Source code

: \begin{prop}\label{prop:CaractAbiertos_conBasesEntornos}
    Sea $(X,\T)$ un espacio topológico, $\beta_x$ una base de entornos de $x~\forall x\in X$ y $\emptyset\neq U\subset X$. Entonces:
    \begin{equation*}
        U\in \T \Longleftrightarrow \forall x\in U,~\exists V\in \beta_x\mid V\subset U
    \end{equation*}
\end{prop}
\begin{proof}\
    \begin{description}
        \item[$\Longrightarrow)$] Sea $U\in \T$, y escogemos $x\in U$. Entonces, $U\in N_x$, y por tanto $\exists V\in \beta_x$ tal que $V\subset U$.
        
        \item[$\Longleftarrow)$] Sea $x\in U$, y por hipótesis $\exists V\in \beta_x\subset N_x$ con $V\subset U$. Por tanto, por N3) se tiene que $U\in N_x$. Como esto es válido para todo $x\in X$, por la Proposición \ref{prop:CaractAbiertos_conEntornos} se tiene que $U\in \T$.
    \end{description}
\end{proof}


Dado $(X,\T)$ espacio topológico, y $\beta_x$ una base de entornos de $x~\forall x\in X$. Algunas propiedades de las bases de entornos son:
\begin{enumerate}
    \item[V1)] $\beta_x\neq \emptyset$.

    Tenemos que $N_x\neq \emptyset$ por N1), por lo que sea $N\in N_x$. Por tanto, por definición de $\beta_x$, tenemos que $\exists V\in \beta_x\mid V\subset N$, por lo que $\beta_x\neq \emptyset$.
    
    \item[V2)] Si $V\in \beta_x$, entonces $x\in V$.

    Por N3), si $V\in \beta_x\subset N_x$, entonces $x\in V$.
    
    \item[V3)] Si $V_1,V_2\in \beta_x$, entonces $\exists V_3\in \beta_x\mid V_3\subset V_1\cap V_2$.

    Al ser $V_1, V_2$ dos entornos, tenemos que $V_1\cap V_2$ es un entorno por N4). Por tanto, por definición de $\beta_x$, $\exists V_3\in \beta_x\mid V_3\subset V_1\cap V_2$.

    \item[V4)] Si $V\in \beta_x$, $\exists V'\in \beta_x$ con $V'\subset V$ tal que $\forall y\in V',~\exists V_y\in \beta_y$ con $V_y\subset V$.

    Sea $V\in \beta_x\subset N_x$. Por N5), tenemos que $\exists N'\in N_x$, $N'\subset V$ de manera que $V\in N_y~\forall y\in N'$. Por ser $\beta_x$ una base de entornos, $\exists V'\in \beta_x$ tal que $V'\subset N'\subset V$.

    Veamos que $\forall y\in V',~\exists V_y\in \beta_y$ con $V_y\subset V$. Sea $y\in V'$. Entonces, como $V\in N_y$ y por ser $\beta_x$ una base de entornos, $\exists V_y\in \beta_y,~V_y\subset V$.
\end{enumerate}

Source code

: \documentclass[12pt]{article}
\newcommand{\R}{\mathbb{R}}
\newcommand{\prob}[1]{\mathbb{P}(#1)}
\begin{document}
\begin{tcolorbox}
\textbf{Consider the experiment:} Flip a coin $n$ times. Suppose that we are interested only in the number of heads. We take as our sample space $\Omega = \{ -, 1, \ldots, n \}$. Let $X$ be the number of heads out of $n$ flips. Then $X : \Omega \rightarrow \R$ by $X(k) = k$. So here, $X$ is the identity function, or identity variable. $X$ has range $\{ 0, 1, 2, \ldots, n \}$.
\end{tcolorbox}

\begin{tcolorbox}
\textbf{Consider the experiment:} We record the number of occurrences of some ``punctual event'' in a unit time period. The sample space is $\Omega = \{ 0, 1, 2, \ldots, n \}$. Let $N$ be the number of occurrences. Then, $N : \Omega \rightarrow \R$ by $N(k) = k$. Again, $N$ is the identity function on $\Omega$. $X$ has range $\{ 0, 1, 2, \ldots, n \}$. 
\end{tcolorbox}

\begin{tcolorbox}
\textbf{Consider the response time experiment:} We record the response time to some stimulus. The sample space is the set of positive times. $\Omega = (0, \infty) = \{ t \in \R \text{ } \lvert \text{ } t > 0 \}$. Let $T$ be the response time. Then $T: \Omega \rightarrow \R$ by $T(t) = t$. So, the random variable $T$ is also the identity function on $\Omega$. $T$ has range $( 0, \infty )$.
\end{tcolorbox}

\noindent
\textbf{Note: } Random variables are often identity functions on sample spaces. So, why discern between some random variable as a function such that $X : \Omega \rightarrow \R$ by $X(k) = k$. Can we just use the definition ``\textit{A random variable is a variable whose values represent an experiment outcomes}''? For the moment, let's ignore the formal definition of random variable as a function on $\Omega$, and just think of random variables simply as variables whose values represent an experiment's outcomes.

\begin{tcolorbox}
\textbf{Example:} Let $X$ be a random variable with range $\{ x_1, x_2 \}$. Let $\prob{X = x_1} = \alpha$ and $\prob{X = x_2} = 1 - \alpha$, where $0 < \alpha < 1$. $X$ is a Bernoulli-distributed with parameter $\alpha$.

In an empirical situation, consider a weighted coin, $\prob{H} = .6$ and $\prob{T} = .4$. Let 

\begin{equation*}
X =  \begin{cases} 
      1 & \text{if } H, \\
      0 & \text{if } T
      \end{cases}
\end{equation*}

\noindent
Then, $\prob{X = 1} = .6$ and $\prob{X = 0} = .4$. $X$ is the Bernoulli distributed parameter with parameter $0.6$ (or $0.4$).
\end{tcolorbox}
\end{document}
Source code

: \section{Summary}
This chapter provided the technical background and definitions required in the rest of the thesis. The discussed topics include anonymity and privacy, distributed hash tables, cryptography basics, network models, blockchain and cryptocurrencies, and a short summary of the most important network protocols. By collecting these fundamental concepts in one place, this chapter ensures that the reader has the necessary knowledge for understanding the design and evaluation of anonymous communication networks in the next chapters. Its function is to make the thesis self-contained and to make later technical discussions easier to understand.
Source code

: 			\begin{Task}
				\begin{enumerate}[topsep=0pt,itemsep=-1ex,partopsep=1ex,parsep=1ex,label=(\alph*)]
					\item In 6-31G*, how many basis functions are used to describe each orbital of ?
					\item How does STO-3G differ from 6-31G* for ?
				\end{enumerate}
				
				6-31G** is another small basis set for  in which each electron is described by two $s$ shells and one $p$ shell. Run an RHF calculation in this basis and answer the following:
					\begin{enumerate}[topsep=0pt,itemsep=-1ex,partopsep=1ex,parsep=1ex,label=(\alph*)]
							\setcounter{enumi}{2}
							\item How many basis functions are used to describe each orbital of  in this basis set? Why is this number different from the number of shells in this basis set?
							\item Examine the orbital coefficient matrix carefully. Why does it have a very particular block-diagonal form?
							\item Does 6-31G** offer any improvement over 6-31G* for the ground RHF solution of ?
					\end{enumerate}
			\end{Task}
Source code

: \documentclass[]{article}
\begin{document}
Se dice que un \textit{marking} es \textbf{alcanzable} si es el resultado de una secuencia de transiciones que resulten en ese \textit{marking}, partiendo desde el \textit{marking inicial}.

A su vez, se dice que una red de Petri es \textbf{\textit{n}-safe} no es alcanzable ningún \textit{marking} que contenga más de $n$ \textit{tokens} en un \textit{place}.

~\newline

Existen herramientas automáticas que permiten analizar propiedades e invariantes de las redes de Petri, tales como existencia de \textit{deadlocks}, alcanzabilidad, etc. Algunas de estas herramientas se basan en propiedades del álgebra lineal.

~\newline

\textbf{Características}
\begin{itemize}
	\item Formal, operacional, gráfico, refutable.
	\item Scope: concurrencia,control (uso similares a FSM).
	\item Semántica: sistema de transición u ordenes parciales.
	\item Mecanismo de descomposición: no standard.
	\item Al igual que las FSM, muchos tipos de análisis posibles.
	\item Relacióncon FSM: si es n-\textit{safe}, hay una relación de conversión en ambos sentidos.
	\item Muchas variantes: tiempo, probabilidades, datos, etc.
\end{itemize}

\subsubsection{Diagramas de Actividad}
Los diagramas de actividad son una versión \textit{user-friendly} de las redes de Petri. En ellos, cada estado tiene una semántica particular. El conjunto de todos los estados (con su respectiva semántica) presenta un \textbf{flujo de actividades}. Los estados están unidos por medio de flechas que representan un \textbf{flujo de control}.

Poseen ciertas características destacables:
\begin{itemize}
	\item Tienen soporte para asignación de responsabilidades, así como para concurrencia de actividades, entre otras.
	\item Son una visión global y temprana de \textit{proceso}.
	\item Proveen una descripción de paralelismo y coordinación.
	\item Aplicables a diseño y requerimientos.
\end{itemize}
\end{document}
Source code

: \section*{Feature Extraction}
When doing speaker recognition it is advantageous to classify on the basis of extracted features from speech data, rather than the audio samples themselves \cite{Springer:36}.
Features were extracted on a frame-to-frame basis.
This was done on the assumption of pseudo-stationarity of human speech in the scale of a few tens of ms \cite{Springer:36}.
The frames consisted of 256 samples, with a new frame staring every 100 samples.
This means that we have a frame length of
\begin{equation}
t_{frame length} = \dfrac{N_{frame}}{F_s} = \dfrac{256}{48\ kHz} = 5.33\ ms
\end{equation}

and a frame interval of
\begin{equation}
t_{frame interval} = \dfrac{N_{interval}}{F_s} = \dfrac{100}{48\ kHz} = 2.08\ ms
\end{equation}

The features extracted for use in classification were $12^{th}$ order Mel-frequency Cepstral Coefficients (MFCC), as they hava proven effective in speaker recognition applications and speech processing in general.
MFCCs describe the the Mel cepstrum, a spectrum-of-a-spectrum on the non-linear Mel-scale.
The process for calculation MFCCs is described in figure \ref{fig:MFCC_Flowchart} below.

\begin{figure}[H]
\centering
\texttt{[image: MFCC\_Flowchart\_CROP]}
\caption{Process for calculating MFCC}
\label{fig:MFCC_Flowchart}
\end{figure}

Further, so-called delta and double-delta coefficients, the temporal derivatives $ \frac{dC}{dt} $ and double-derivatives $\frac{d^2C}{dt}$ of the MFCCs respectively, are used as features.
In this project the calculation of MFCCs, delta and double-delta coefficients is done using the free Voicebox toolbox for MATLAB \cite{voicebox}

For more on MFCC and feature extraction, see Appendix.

#### The problem:
Could you reproduce, exactly, every line above from the line with "solution of ?" to the line with "Son una visión", and no other line? Both ends count.

#### Output for this task:
							\item Does 6-31G** offer any improvement over 6-31G* for the ground RHF solution of ?
					\end{enumerate}
			\end{Task}
Source code

: \documentclass[]{article}
\begin{document}
Se dice que un \textit{marking} es \textbf{alcanzable} si es el resultado de una secuencia de transiciones que resulten en ese \textit{marking}, partiendo desde el \textit{marking inicial}.

A su vez, se dice que una red de Petri es \textbf{\textit{n}-safe} no es alcanzable ningún \textit{marking} que contenga más de $n$ \textit{tokens} en un \textit{place}.

~\newline

Existen herramientas automáticas que permiten analizar propiedades e invariantes de las redes de Petri, tales como existencia de \textit{deadlocks}, alcanzabilidad, etc. Algunas de estas herramientas se basan en propiedades del álgebra lineal.

~\newline

\textbf{Características}
\begin{itemize}
	\item Formal, operacional, gráfico, refutable.
	\item Scope: concurrencia,control (uso similares a FSM).
	\item Semántica: sistema de transición u ordenes parciales.
	\item Mecanismo de descomposición: no standard.
	\item Al igual que las FSM, muchos tipos de análisis posibles.
	\item Relacióncon FSM: si es n-\textit{safe}, hay una relación de conversión en ambos sentidos.
	\item Muchas variantes: tiempo, probabilidades, datos, etc.
\end{itemize}

\subsubsection{Diagramas de Actividad}
Los diagramas de actividad son una versión \textit{user-friendly} de las redes de Petri. En ellos, cada estado tiene una semántica particular. El conjunto de todos los estados (con su respectiva semántica) presenta un \textbf{flujo de actividades}. Los estados están unidos por medio de flechas que representan un \textbf{flujo de control}.

Poseen ciertas características destacables:
\begin{itemize}
	\item Tienen soporte para asignación de responsabilidades, así como para concurrencia de actividades, entre otras.
	\item Son una visión global y temprana de \textit{proceso}.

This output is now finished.